What you should do – Could you set down exactly the lines of the data below, starting at the one that holds "Node.js y Express." and ending at the one that holds "datos relacional MySQL.", both included, and only those?

──────── Source data ────────

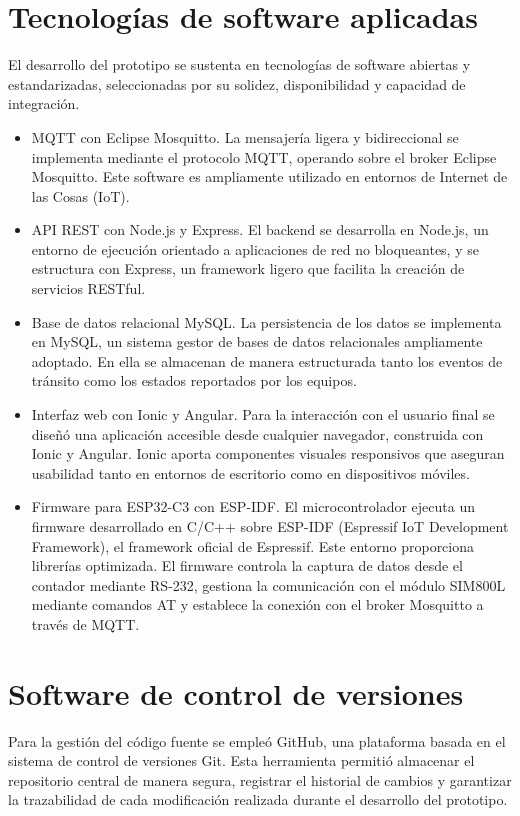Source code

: \section{Tecnologías de software aplicadas}
El desarrollo del prototipo se sustenta en tecnologías de software abiertas y estandarizadas, seleccionadas por su solidez, disponibilidad y capacidad de integración.

\begin{itemize}

\item MQTT con Eclipse Mosquitto. 
La mensajería ligera y bidireccional se implementa mediante el protocolo MQTT, operando sobre el broker Eclipse Mosquitto. Este software es ampliamente utilizado en entornos de Internet de las Cosas (IoT).

\item API REST con Node.js y Express. 
El backend se desarrolla en Node.js, un entorno de ejecución orientado a aplicaciones de red no bloqueantes, y se estructura con Express, un framework ligero que facilita la creación de servicios RESTful.

\item Base de datos relacional MySQL. 
La persistencia de los datos se implementa en MySQL, un sistema gestor de bases de datos relacionales ampliamente adoptado. En ella se almacenan de manera estructurada tanto los eventos de tránsito como los estados reportados por los equipos.

\item Interfaz web con Ionic y Angular.
Para la interacción con el usuario final se diseñó una aplicación accesible desde cualquier navegador, construida con Ionic y Angular. Ionic aporta componentes visuales responsivos que aseguran usabilidad tanto en entornos de escritorio como en dispositivos móviles.


\item  Firmware para ESP32-C3 con ESP-IDF.
El microcontrolador ejecuta un firmware desarrollado en C/C++ sobre ESP-IDF (Espressif IoT Development Framework), el framework oficial de Espressif. Este entorno proporciona librerías optimizada. El firmware controla la captura de datos desde el contador mediante RS-232, gestiona la comunicación con el módulo SIM800L mediante comandos AT y establece la conexión con el broker Mosquitto a través de MQTT.

\end{itemize}


\section{Software de control de versiones}
Para la gestión del código fuente se empleó GitHub, una plataforma basada en el sistema de control de versiones Git. Esta herramienta permitió almacenar el repositorio central de manera segura, registrar el historial de cambios y garantizar la trazabilidad de cada modificación realizada durante el desarrollo del prototipo.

────────

Written solution –
\item API REST con Node.js y Express. 
El backend se desarrolla en Node.js, un entorno de ejecución orientado a aplicaciones de red no bloqueantes, y se estructura con Express, un framework ligero que facilita la creación de servicios RESTful.

\item Base de datos relacional MySQL. 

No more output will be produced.